Each transition is a causal edge in the CMVG. When execution reveals that a plan was wrong, the causal graph shows exactly which generation-time decision led to the problem and what evidence was available at the time.


What Is Proven vs. Aspirational

Proven

  • The Rust kernel compiles and passes 3,953 tests across all feature combinations
  • The ECC causal graph ingests real data (29,029 session log nodes)
  • The Weaver identifies structural patterns and detects anomalies in its own codebase
  • The mesh networking layer has types, traits, and logic with 224 tests
  • The ExoChain produces tamper-evident hash chains with dual signing
  • The governance engine evaluates effect vectors through three branches
  • 7 platform targets compile (Linux, macOS, Windows, browser WASM, WASI, ARM64, Docker)

In Progress

  • ONNX embedding backend (semantic search currently uses mock embeddings)
  • Mesh networking Phase 2 (wire I/O: actual TCP/WebSocket connections)
  • Cross-project Weaver analysis
  • Public Fumadocs documentation site

Aspirational

  • External project adoption
  • crates.io publication
  • Real-world regulated industry deployment
  • Federated mesh clusters across organizations
  • Multi-language support via MCP bridge

Differentiation

CapabilityWeftOSRAG + Vector DBTraditional DevToolsAgent Frameworks
Semantic searchHNSW ANNHNSW/IVFNoneSometimes
Causal reasoningTyped DAG + spectralNoneNoneNone
Cryptographic auditExoChain + ML-DSA-65NoneGit (commits only)None
Constitutional governance3-branch + effect vectorsNoneManual processNone
Self-evolving modelWeaver + 3-mode loopStatic embeddingsNoneNone
Platform targets7 (native + WASM + edge)CloudDesktopCloud + CLI
Post-quantum encryptionML-KEM-768 hybridTLSSSHNone
Edge deploymentARM64, 3-10ms/tickCloud-dependentLocalCloud-dependent
Mesh networkingP2P with auto-discoveryClient-serverNoneNone

From Agency to OS

The WeaveLogic business plan asked: "How do we help businesses automate their processes with AI?"

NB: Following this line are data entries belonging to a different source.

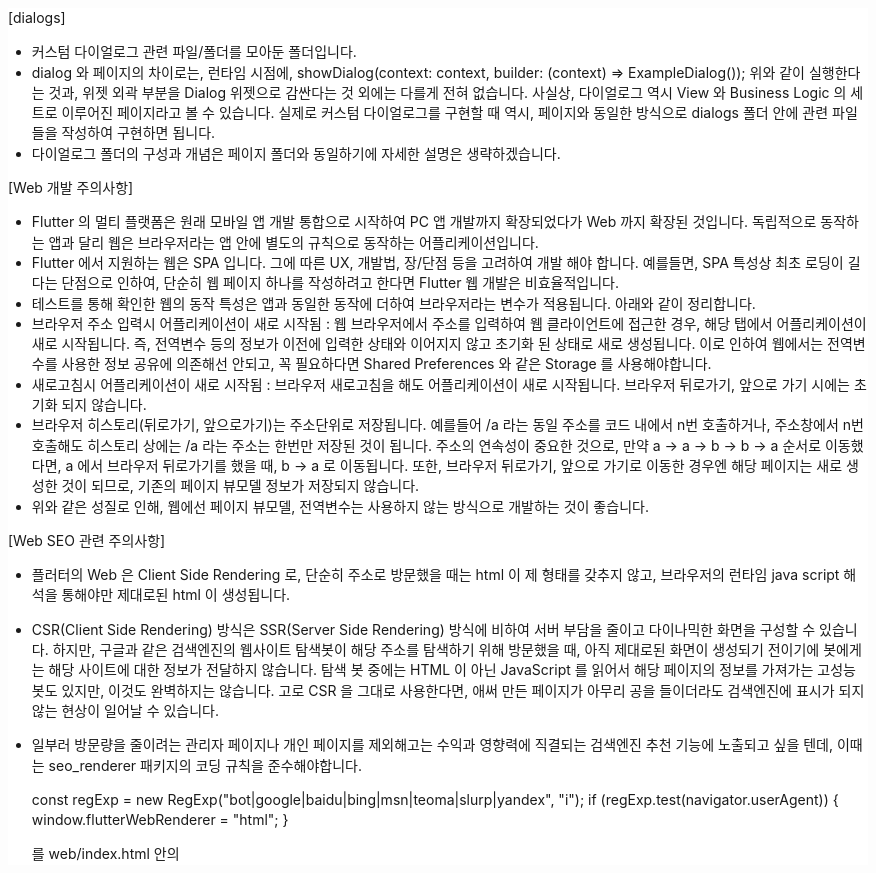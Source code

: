 [dialogs]

- 커스텀 다이얼로그 관련 파일/폴더를 모아둔 폴더입니다.
- dialog 와 페이지의 차이로는,
  런타임 시점에, showDialog(context: context, builder: (context) => ExampleDialog());
  위와 같이 실행한다는 것과, 위젯 외곽 부분을 Dialog 위젯으로 감싼다는 것 외에는 다를게 전혀 없습니다.
  사실상, 다이얼로그 역시 View 와 Business Logic 의 세트로 이루어진 페이지라고 볼 수 있습니다.
  실제로 커스텀 다이얼로그를 구현할 때 역시, 페이지와 동일한 방식으로 dialogs 폴더 안에 관련 파일들을 작성하여 구현하면 됩니다.
- 다이얼로그 폴더의 구성과 개념은 페이지 폴더와 동일하기에 자세한 설명은 생략하겠습니다.

[Web 개발 주의사항]

- Flutter 의 멀티 플랫폼은 원래 모바일 앱 개발 통합으로 시작하여 PC 앱 개발까지 확장되었다가 Web 까지 확장된 것입니다.
  독립적으로 동작하는 앱과 달리 웹은 브라우저라는 앱 안에 별도의 규칙으로 동작하는 어플리케이션입니다.
- Flutter 에서 지원하는 웹은 SPA 입니다.
  그에 따른 UX, 개발법, 장/단점 등을 고려하여 개발 해야 합니다.
  예를들면, SPA 특성상 최초 로딩이 길다는 단점으로 인하여,
  단순히 웹 페이지 하나를 작성하려고 한다면 Flutter 웹 개발은 비효율적입니다.
- 테스트를 통해 확인한 웹의 동작 특성은 앱과 동일한 동작에 더하여 브라우저라는 변수가 적용됩니다. 아래와 같이 정리합니다.
- 브라우저 주소 입력시 어플리케이션이 새로 시작됨 :
  웹 브라우저에서 주소를 입력하여 웹 클라이언트에 접근한 경우, 해당 탭에서 어플리케이션이 새로 시작됩니다.
  즉, 전역변수 등의 정보가 이전에 입력한 상태와 이어지지 않고 초기화 된 상태로 새로 생성됩니다.
  이로 인하여 웹에서는 전역변수를 사용한 정보 공유에 의존해선 안되고, 꼭 필요하다면 Shared Preferences 와 같은 Storage 를 사용해야합니다.
- 새로고침시 어플리케이션이 새로 시작됨 : 브라우저 새로고침을 해도 어플리케이션이 새로 시작됩니다.
  브라우저 뒤로가기, 앞으로 가기 시에는 초기화 되지 않습니다.
- 브라우저 히스토리(뒤로가기, 앞으로가기)는 주소단위로 저장됩니다.
  예를들어 /a 라는 동일 주소를 코드 내에서 n번 호출하거나, 주소창에서 n번 호출해도 히스토리 상에는 /a 라는 주소는 한번만 저장된 것이 됩니다.
  주소의 연속성이 중요한 것으로, 만약 a -> a -> b -> b -> a 순서로 이동했다면, a 에서 브라우저 뒤로가기를 했을 때, b -> a 로 이동됩니다.
  또한, 브라우저 뒤로가기, 앞으로 가기로 이동한 경우엔 해당 페이지는 새로 생성한 것이 되므로, 기존의 페이지 뷰모델 정보가 저장되지 않습니다.
- 위와 같은 성질로 인해, 웹에선 페이지 뷰모델, 전역변수는 사용하지 않는 방식으로 개발하는 것이 좋습니다.

[Web SEO 관련 주의사항]

- 플러터의 Web 은 Client Side Rendering 로, 단순히 주소로 방문했을 때는 html 이 제 형태를 갖추지 않고,
  브라우저의 런타임 java script 해석을 통해야만 제대로된 html 이 생성됩니다.
- CSR(Client Side Rendering) 방식은 SSR(Server Side Rendering) 방식에 비하여 서버 부담을 줄이고 다이나믹한 화면을 구성할 수 있습니다.
  하지만, 구글과 같은 검색엔진의 웹사이트 탐색봇이 해당 주소를 탐색하기 위해 방문했을 때,
  아직 제대로된 화면이 생성되기 전이기에 봇에게는 해당 사이트에 대한 정보가 전달하지 않습니다.
  탐색 봇 중에는 HTML 이 아닌 JavaScript 를 읽어서 해당 페이지의 정보를 가져가는 고성능 봇도 있지만, 이것도 완벽하지는 않습니다.
  고로 CSR 을 그대로 사용한다면, 애써 만든 페이지가 아무리 공을 들이더라도 검색엔진에 표시가 되지 않는 현상이 일어날 수 있습니다.
- 일부러 방문량을 줄이려는 관리자 페이지나 개인 페이지를 제외해고는 수익과 영향력에 직결되는 검색엔진 추천 기능에 노출되고 싶을 텐데,
  이때는 seo_renderer 패키지의 코딩 규칙을 준수해야합니다.

  const regExp = new RegExp("bot|google|baidu|bing|msn|teoma|slurp|yandex", "i");
  if (regExp.test(navigator.userAgent)) {
  window.flutterWebRenderer = "html";
  }

  를 web/index.html 안의 <script> 블록 안에 추가하고,
  main.dart 의 main 함수에서 실행되는 runApp 에,

  runApp(
  // 검색 엔진 로봇 방문 감지
  RobotDetector(
  debug: gd_my_data.isDebugMode,
  child: MaterialApp.router(
  title: "Prowd Template",
  debugShowCheckedModeBanner: gd_my_data.isDebugMode,
  routerConfig: program_router.ProgramRouter().goRouter, // 라우트 경로 주입
  )));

The Weave-NN knowledge graph asked: "How do we manage the knowledge that AI produces?"

The CMVG insight asked: "What if the knowledge structure itself could reason about causation and prove its own integrity?"

WeftOS answered: "Build the operating system."

The arc was not planned. An automation agency needed a knowledge graph. The knowledge graph needed causal reasoning. Causal reasoning needed cryptographic provenance. Provenance needed a kernel. The kernel needed governance. Governance needed a mesh. The mesh needed a cognitive substrate. The substrate needed a Weaver. The Weaver analyzed the system that built it and found 12 conversations, 65 decisions, and a confidence score of 0.78.

The next conversation will raise that score.